British Astronomical Association, Variable Star Section (BAA-VSS)
Sat, 03/02/2024 - 14:21

I read somewhere that there is a problem with CMOS camera photometry at exposures less than about a second.

I wanted to check if this is true and why please.


American Association of Variable Star Observers (AAVSO)
I think this question could…

I think this question could use a bit more context to give a good answer, like why you would even consider sub-second exposure times in the first place.

I would see two reasons why you might want to do so:

1) a you really need that time resolution, that is you actually want to create a time series with one or more measurements per second (wow!).

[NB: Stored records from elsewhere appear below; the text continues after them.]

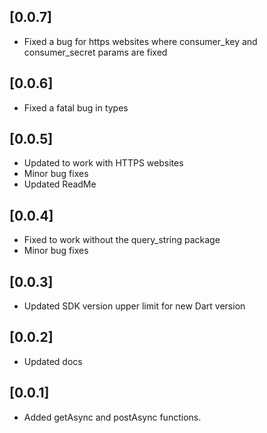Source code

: ## [0.0.7]
* Fixed a bug for https websites where consumer_key and consumer_secret params are fixed

## [0.0.6]
* Fixed a fatal bug in types

## [0.0.5]
* Updated to work with HTTPS websites
* Minor bug fixes
* Updated ReadMe

## [0.0.4]
* Fixed to work without the query_string package
* Minor bug fixes

## [0.0.3]
* Updated SDK version upper limit for new Dart version

## [0.0.2]
* Updated docs

## [0.0.1]
* Added getAsync and postAsync functions.



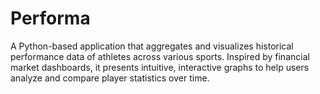 # Performa
A Python-based application that aggregates and visualizes historical performance data of athletes across various sports. Inspired by financial market dashboards, it presents intuitive, interactive graphs to help users analyze and compare player statistics over time.
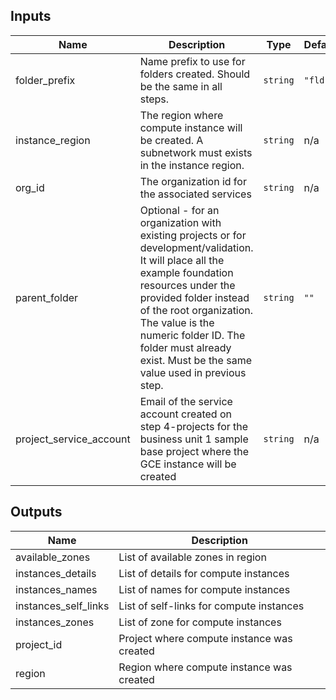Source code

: <!-- BEGINNING OF PRE-COMMIT-TERRAFORM DOCS HOOK -->
## Inputs

| Name | Description | Type | Default | Required |
|------|-------------|------|---------|:--------:|
| folder\_prefix | Name prefix to use for folders created. Should be the same in all steps. | `string` | `"fldr"` | no |
| instance\_region | The region where compute instance will be created. A subnetwork must exists in the instance region. | `string` | n/a | yes |
| org\_id | The organization id for the associated services | `string` | n/a | yes |
| parent\_folder | Optional - for an organization with existing projects or for development/validation. It will place all the example foundation resources under the provided folder instead of the root organization. The value is the numeric folder ID. The folder must already exist. Must be the same value used in previous step. | `string` | `""` | no |
| project\_service\_account | Email of the service account created on step 4-projects for the business unit 1 sample base project where the GCE instance will be created | `string` | n/a | yes |

## Outputs

| Name | Description |
|------|-------------|
| available\_zones | List of available zones in region |
| instances\_details | List of details for compute instances |
| instances\_names | List of names for compute instances |
| instances\_self\_links | List of self-links for compute instances |
| instances\_zones | List of zone for compute instances |
| project\_id | Project where compute instance was created |
| region | Region where compute instance was created |

<!-- END OF PRE-COMMIT-TERRAFORM DOCS HOOK -->
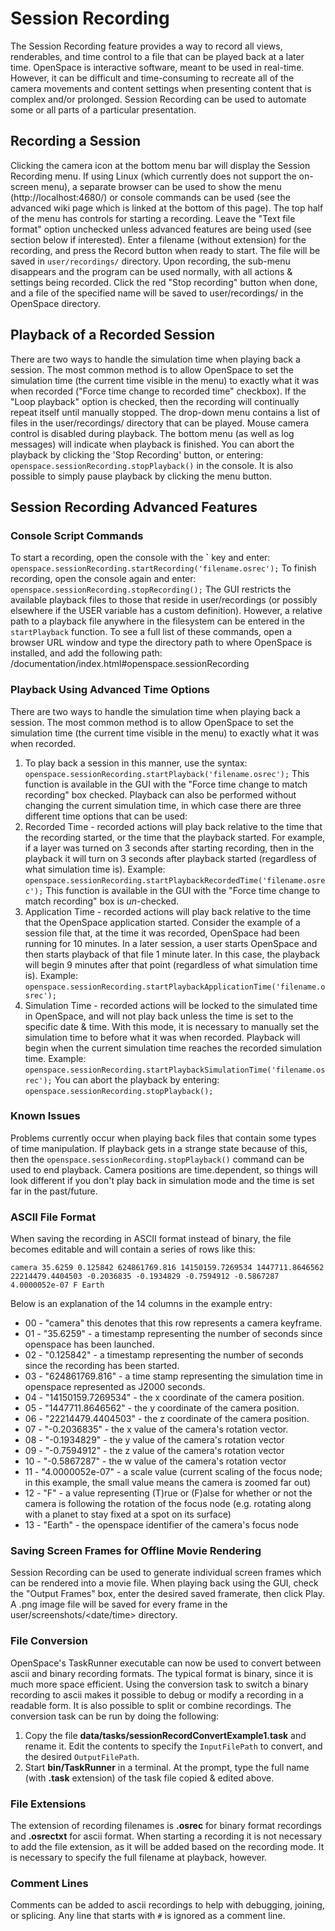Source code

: # Session Recording
The Session Recording feature provides a way to record all views, renderables, and time control to a file that can be played back at a later time. OpenSpace is interactive software, meant to be used in real-time. However, it can be difficult and time-consuming to recreate all of the camera movements and content settings when presenting content that is complex and/or prolonged. Session Recording can be used to automate some or all parts of a particular presentation.


## Recording a Session
Clicking the camera icon at the bottom menu bar will display the Session Recording menu. If using Linux (which currently does not support the on-screen menu), a separate browser can be used to show the menu (http://localhost:4680/) or console commands can be used (see the advanced wiki page which is linked at the bottom of this page). The top half of the menu has controls for starting a recording. Leave the "Text file format" option unchecked unless advanced features are being used (see section below if interested). Enter a filename (without extension) for the recording, and press the Record button when ready to start. The file will be saved in `user/recordings/` directory. Upon recording, the sub-menu disappears and the program can be used normally, with all actions & settings being recorded. Click the red "Stop recording" button when done, and a file of the specified name will be saved to user/recordings/ in the OpenSpace directory.


## Playback of a Recorded Session
There are two ways to handle the simulation time when playing back a session. The most common method is to allow OpenSpace to set the simulation time (the current time visible in the menu) to exactly what it was when recorded ("Force time change to recorded time" checkbox). If the "Loop playback" option is checked, then the recording will continually repeat itself until manually stopped. The drop-down menu contains a list of files in the user/recordings/ directory that can be played. Mouse camera control is disabled during playback. The bottom menu (as well as log messages) will indicate when playback is finished. You can abort the playback by clicking the 'Stop Recording' button, or entering: `openspace.sessionRecording.stopPlayback()` in the console. It is also possible to simply pause playback by clicking the menu button.


## Session Recording Advanced Features
### Console Script Commands
To start a recording, open the console with the **\`** key and enter: `openspace.sessionRecording.startRecording('filename.osrec');` To finish recording, open the console again and enter: `openspace.sessionRecording.stopRecording();` The GUI restricts the available playback files to those that reside in user/recordings (or possibly elsewhere if the USER variable has a custom definition). However, a relative path to a playback file anywhere in the filesystem can be entered in the `startPlayback` function. To see a full list of these commands, open a browser URL window and type the directory path to where OpenSpace is installed, and add the following path:
/documentation/index.html#openspace.sessionRecording

### Playback Using Advanced Time Options
There are two ways to handle the simulation time when playing back a session. The most common method is to allow OpenSpace to set the simulation time (the current time visible in the menu) to exactly what it was when recorded.
  1. To play back a session in this manner, use the syntax: `openspace.sessionRecording.startPlayback('filename.osrec');` This function is available in the GUI with the "Force time change to match recording" box checked. Playback can also be performed without changing the current simulation time, in which case there are three different time options that can be used:
  1. Recorded Time - recorded actions will play back relative to the time that the recording started, or the time that the playback started. For example, if a layer was turned on 3 seconds after starting recording, then in the playback it will turn on 3 seconds after playback started (regardless of what simulation time is). Example: `openspace.sessionRecording.startPlaybackRecordedTime('filename.osrec');` This function is available in the GUI with the "Force time change to match recording" box is *un*-checked.
  1. Application Time - recorded actions will play back relative to the time that the OpenSpace application started. Consider the example of a session file that, at the time it was recorded, OpenSpace had been running for 10 minutes. In a later session, a user starts OpenSpace and then starts playback of that file 1 minute later. In this case, the playback will begin 9 minutes after that point (regardless of what simulation time is). Example: `openspace.sessionRecording.startPlaybackApplicationTime('filename.osrec');`
  1. Simulation Time - recorded actions will be locked to the simulated time in OpenSpace, and will not play back unless the time is set to the specific date & time. With this mode, it is necessary to manually set the simulation time to before what it was when recorded. Playback will begin when the current simulation time reaches the recorded simulation time. Example: `openspace.sessionRecording.startPlaybackSimulationTime('filename.osrec');` You can abort the playback by entering: `openspace.sessionRecording.stopPlayback();`

### Known Issues
Problems currently occur when playing back files that contain some types of time manipulation. If playback gets in a strange state because of this, then the `openspace.sessionRecording.stopPlayback()` command can be used to end playback. Camera positions are time.dependent, so things will look different if you don't play back in simulation mode and the time is set far in the past/future.

### ASCII File Format
When saving the recording in ASCII format instead of binary, the file becomes editable and will contain a series of rows like this:

`camera 35.6259 0.125842 624861769.816 14150159.7269534 1447711.8646562 22214479.4404503 -0.2036835 -0.1934829 -0.7594912 -0.5867287 4.0000052e-07 F Earth`

Below is an explanation of the 14 columns in the example entry:
  - 00 - "camera" this denotes that this row represents a camera keyframe.
  - 01 - "35.6259" - a timestamp representing the number of seconds since openspace has been launched.
  - 02 - "0.125842" - a timestamp representing the number of seconds since the recording has been started.
  - 03 - "624861769.816" - a time stamp representing the simulation time in openspace represented as J2000 seconds.
  - 04 - "14150159.7269534" - the x coordinate of the camera position.
  - 05 - "1447711.8646562" - the y coordinate of the camera position.
  - 06 - "22214479.4404503" - the z coordinate of the camera position.
  - 07 - "-0.2036835" - the x value of the camera's rotation vector.
  - 08 - "-0.1934829" - the y value of the camera's rotation vector
  - 09 - "-0.7594912" - the z value of the camera's rotation vector
  - 10 - "-0.5867287" - the w value of the camera's rotation vector
  - 11 - "4.0000052e-07" - a scale value (current scaling of the focus node; in this example, the small value means the camera is zoomed far out)
  - 12 - "F" - a value representing (T)rue or (F)alse for whether or not the camera is following the rotation of the focus node (e.g. rotating along with a planet to stay fixed at a spot on its surface)
  - 13 - "Earth" - the openspace identifier of the camera's focus node

### Saving Screen Frames for Offline Movie Rendering
Session Recording can be used to generate individual screen frames which can be rendered into a movie file.
When playing back using the GUI, check the "Output Frames" box, enter the desired saved framerate, then click Play. A .png image file will be saved for every frame in the user/screenshots/\<date/time\> directory.

### File Conversion
OpenSpace's TaskRunner executable can now be used to convert between ascii and binary recording formats. The typical format is binary, since it is much more space efficient. Using the conversion task to switch a binary recording to ascii makes it possible to debug or modify a recording in a readable form. It is also possible to split or combine recordings.
The conversion task can be run by doing the following:
  1. Copy the file **data/tasks/sessionRecordConvertExample1.task** and rename it. Edit the contents to specify the `InputFilePath` to convert, and the desired `OutputFilePath`.
  1. Start **bin/TaskRunner** in a terminal. At the prompt, type the full name (with **.task** extension) of the task file copied & edited above.

### File Extensions
The extension of recording filenames is **.osrec** for binary format recordings and **.osrectxt** for ascii format. When starting a recording it is not necessary to add the file extension, as it will be added based on the recording mode. It is necessary to specify the full filename at playback, however.

### Comment Lines
Comments can be added to ascii recordings to help with debugging, joining, or splicing. Any line that starts with `#` is ignored as a comment line.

2) your are trying to measure a really bright source and stopping down the aperture is not an option and using a neutral density filter isn't an option either. 

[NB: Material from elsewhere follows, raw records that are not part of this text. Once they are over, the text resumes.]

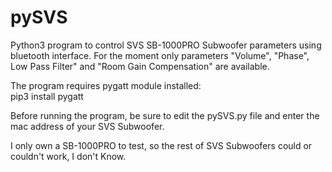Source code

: # pySVS

Python3 program to control SVS SB-1000PRO Subwoofer parameters using bluetooth interface. For the moment only parameters "Volume", "Phase", Low Pass Filter" and "Room Gain Compensation" are available.   

The program requires pygatt module installed:  
pip3 install pygatt

Before running the program, be sure to edit the pySVS.py file and enter the mac address of your SVS Subwoofer.

I only own a SB-1000PRO to test, so the rest of SVS Subwoofers could or couldn't work, I don't Know.
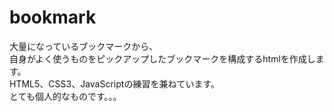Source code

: # bookmark
  
大量になっているブックマークから、  
自身がよく使うものをピックアップしたブックマークを構成するhtmlを作成します。  
HTML5、CSS3、JavaScriptの練習を兼ねています。  
とても個人的なものです。。。
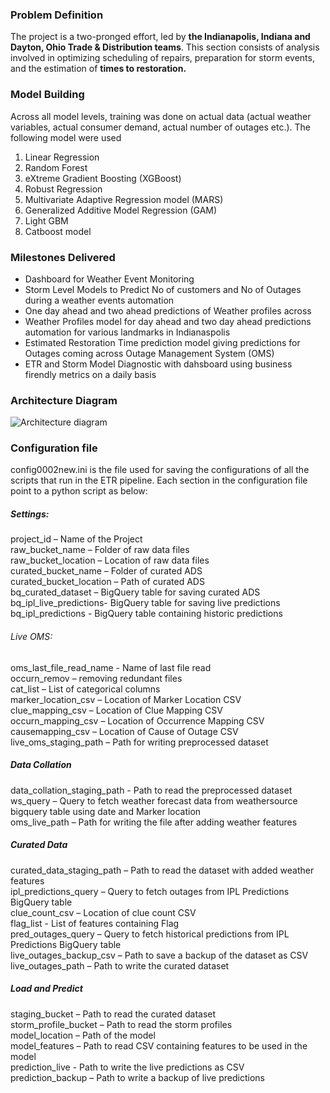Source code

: ### Problem Definition
The project is a two-pronged effort, led by **the Indianapolis, Indiana and Dayton, Ohio Trade & Distribution teams**.  This section consists of analysis involved in optimizing scheduling of repairs, preparation for storm events, and the estimation of **times to restoration.** 

### Model Building
Across all model levels, training was done on actual data (actual weather variables, actual consumer demand, actual number of outages etc.). The following model were used
1.	Linear Regression<br> 
2.	Random Forest<br>
3.	eXtreme Gradient Boosting (XGBoost) <br>
4.	Robust Regression <br>
5.	Multivariate Adaptive Regression model (MARS) <br>
6.	Generalized Additive Model Regression (GAM)<br>
7.  Light GBM
8.  Catboost model

### Milestones Delivered
-	Dashboard for Weather Event Monitoring <br>
-	Storm Level Models to Predict No of customers and No of Outages during a weather events automation <br>
-   One day ahead and two ahead predictions of Weather profiles across  <br>
-   Weather Profiles model for day ahead and two day ahead predictions automation for various landmarks in Indianaspolis <br>
-   Estimated Restoration Time prediction model giving predictions for Outages coming across Outage Management System (OMS) <br>
-   ETR and Storm Model Diagnostic with dahsboard using business firendly metrics on a daily basis

### Architecture Diagram
![Architecture diagram](https://gitlab.com/aes-digital/musigma/outage-restoration/-/raw/master/Project%20Details/Architecture_end_end.jpg?raw=true)

### Configuration file
config0002new.ini is the file used for saving the configurations of all the scripts that run in the ETR pipeline.
Each section in the configuration file point to a python script as below:
##### Settings:
project_id – Name of the Project<br>
raw_bucket_name – Folder of raw data files<br>
raw_bucket_location – Location of raw data files<br>
curated_bucket_name – Folder of curated ADS<br>
curated_bucket_location – Path of curated ADS<br>
bq_curated_dataset – BigQuery table for saving curated ADS<br>
bq_ipl_live_predictions- BigQuery table for saving live predictions<br>
bq_ipl_predictions - BigQuery table containing historic predictions<br>
###### Live OMS:
oms_last_file_read_name - Name of last file read<br>
occurn_remov – removing redundant files<br>
cat_list – List of categorical columns<br>
marker_location_csv – Location of Marker Location CSV<br>
clue_mapping_csv – Location of Clue Mapping CSV<br>
occurn_mapping_csv – Location of Occurrence Mapping CSV<br>
causemapping_csv – Location of Cause of Outage CSV<br>
live_oms_staging_path – Path for writing preprocessed dataset<br>
##### Data Collation
data_collation_staging_path - Path to read the preprocessed dataset<br>
ws_query – Query to fetch weather forecast data from weathersource bigquery table using date and Marker location<br>
oms_live_path – Path for writing the file after adding weather features<br>
##### Curated Data 
curated_data_staging_path – Path to read the dataset with added weather features<br>
ipl_predictions_query – Query to fetch outages from IPL Predictions BigQuery table<br>
clue_count_csv – Location of clue count CSV<br>
flag_list - List of features containing Flag<br>
pred_outages_query – Query to fetch historical predictions from IPL Predictions BigQuery table<br>
live_outages_backup_csv – Path to save a backup of the dataset as CSV<br>
live_outages_path – Path to write the curated dataset<br>
##### Load and Predict
staging_bucket – Path to read the curated dataset<br>
storm_profile_bucket – Path to read the storm profiles<br>
model_location – Path of the model <br>
model_features – Path to read CSV containing features to be used in the model<br>
prediction_live - Path to write the live predictions as CSV<br>
prediction_backup – Path to write a backup of live predictions<br>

In both cases, I guess the biggest problem is the atmosphere (not the sensor) which will make your target flicker in ways that will degrade the photometry considerably.

In all other scenarios, where you don't need a second-like cadence or risk saturation, you could just as well take longer exposures instead of combining seb-second exposures, which would be preferrable because you get less noise from the read-out of the sensor (not just with CMOS but any other sensor as well).

So I'm not quite sure what would be the application for this kind of high-speed photometry, at least not for amateurs.

Can you give some context perhaps? Maybe I'm missing something here.